• Work instruction:
Pull out every line below that holds the word "textcolor".

(Material shown begins)

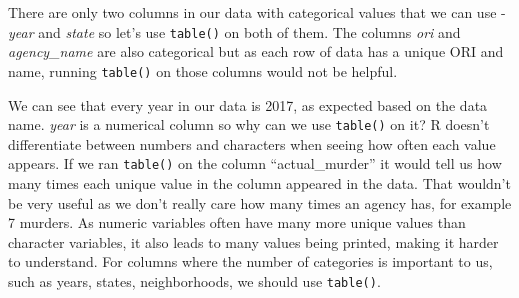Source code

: \documentclass[
]{krantz}
\makeatletter
\newenvironment{Shaded}{\begin{snugshade}}{\end{snugshade}}
\newcommand{\CommentTok}[1]{\textcolor[rgb]{0.37,0.37,0.37}{\textit{#1}}}
\newcommand{\FunctionTok}[1]{\textcolor[rgb]{0,0,0}{#1}}
\newcommand{\NormalTok}[1]{#1}
\newcommand{\SpecialCharTok}[1]{\textcolor[rgb]{0,0,0}{#1}}
\newenvironment{kframe}{%
\medskip{}
\setlength{\fboxsep}{.8em}
 \def\at@end@of@kframe{}%
 \ifinner\ifhmode%
  \def\at@end@of@kframe{\end{minipage}}%
  \begin{minipage}{\columnwidth}%
 \fi\fi%
 \def\FrameCommand##1{\hskip\@totalleftmargin \hskip-\fboxsep
 \colorbox{shadecolor}{##1}\hskip-\fboxsep
     \hskip-\linewidth \hskip-\@totalleftmargin \hskip\columnwidth}%
 \MakeFramed {\advance\hsize-\width
   \@totalleftmargin\z@ \linewidth\hsize
   \@setminipage}}%
 {\par\unskip\endMakeFramed%
 \at@end@of@kframe}
\renewenvironment{Shaded}{\begin{kframe}}{\end{kframe}}
\makeatother
\begin{document}
\begin{Shaded}
\end{Shaded}

There are only two columns in our data with categorical
values that we can use - \emph{year} and \emph{state} so
let's use \texttt{table()} on both of them. The columns
\emph{ori} and \emph{agency\_name} are also categorical but
as each row of data has a unique ORI and name, running
\texttt{table()} on those columns would not be helpful.

\begin{Shaded}
\end{Shaded}

We can see that every year in our data is 2017, as expected
based on the data name. \emph{year} is a numerical column so
why can we use \texttt{table()} on it? R doesn't
differentiate between numbers and characters when seeing how
often each value appears. If we ran \texttt{table()} on the
column ``actual\_murder'' it would tell us how many times
each unique value in the column appeared in the data. That
wouldn't be very useful as we don't really care how many
times an agency has, for example 7 murders. As numeric
variables often have many more unique values than character
variables, it also leads to many values being printed,
making it harder to understand. For columns where the number
of categories is important to us, such as years, states,
neighborhoods, we should use \texttt{table()}.
\end{document}
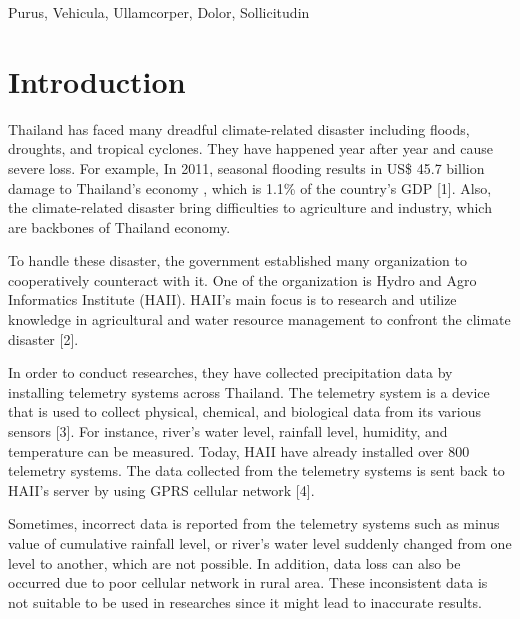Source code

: \documentclass[conference]{IEEEtran}
\begin{document}
\begin{IEEEkeywords}
Purus, Vehicula, Ullamcorper, Dolor, Sollicitudin
\end{IEEEkeywords}

\IEEEpeerreviewmaketitle

\section{Introduction}

Thailand has faced many dreadful climate-related disaster including floods, droughts, and tropical cyclones. They have happened year after year and cause severe loss. For example, In 2011, seasonal flooding results in US\$ 45.7 billion damage to Thailand’s economy , which is 1.1\% of the country’s GDP [1]. Also, the climate-related disaster bring difficulties to agriculture and industry, which are backbones of Thailand economy.

To handle these disaster, the government established many organization to cooperatively counteract with it. One of the organization is Hydro and Agro Informatics Institute (HAII). HAII’s main focus is to research and utilize knowledge in agricultural and water resource management to confront the climate disaster [2].

In order to conduct researches, they have collected precipitation data by installing telemetry systems across Thailand. The telemetry system is a device that is used to collect physical, chemical, and biological data from its various sensors [3]. For instance, river’s water level, rainfall level, humidity, and temperature can be measured. Today, HAII have already installed over 800 telemetry systems. The data collected from the telemetry systems is sent back to HAII’s server by using GPRS cellular network [4].

Sometimes, incorrect data is reported from the telemetry systems such as minus value of cumulative rainfall level, or river’s water level suddenly changed from one level to another, which are not possible. In addition, data loss can also be occurred due to poor cellular network in rural area. These inconsistent data is not suitable to be used in researches since it might lead to inaccurate results.
\end{document}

(Material shown ends)

• The completed task:
\newcommand{\CommentTok}[1]{\textcolor[rgb]{0.37,0.37,0.37}{\textit{#1}}}
\newcommand{\FunctionTok}[1]{\textcolor[rgb]{0,0,0}{#1}}
\newcommand{\SpecialCharTok}[1]{\textcolor[rgb]{0,0,0}{#1}}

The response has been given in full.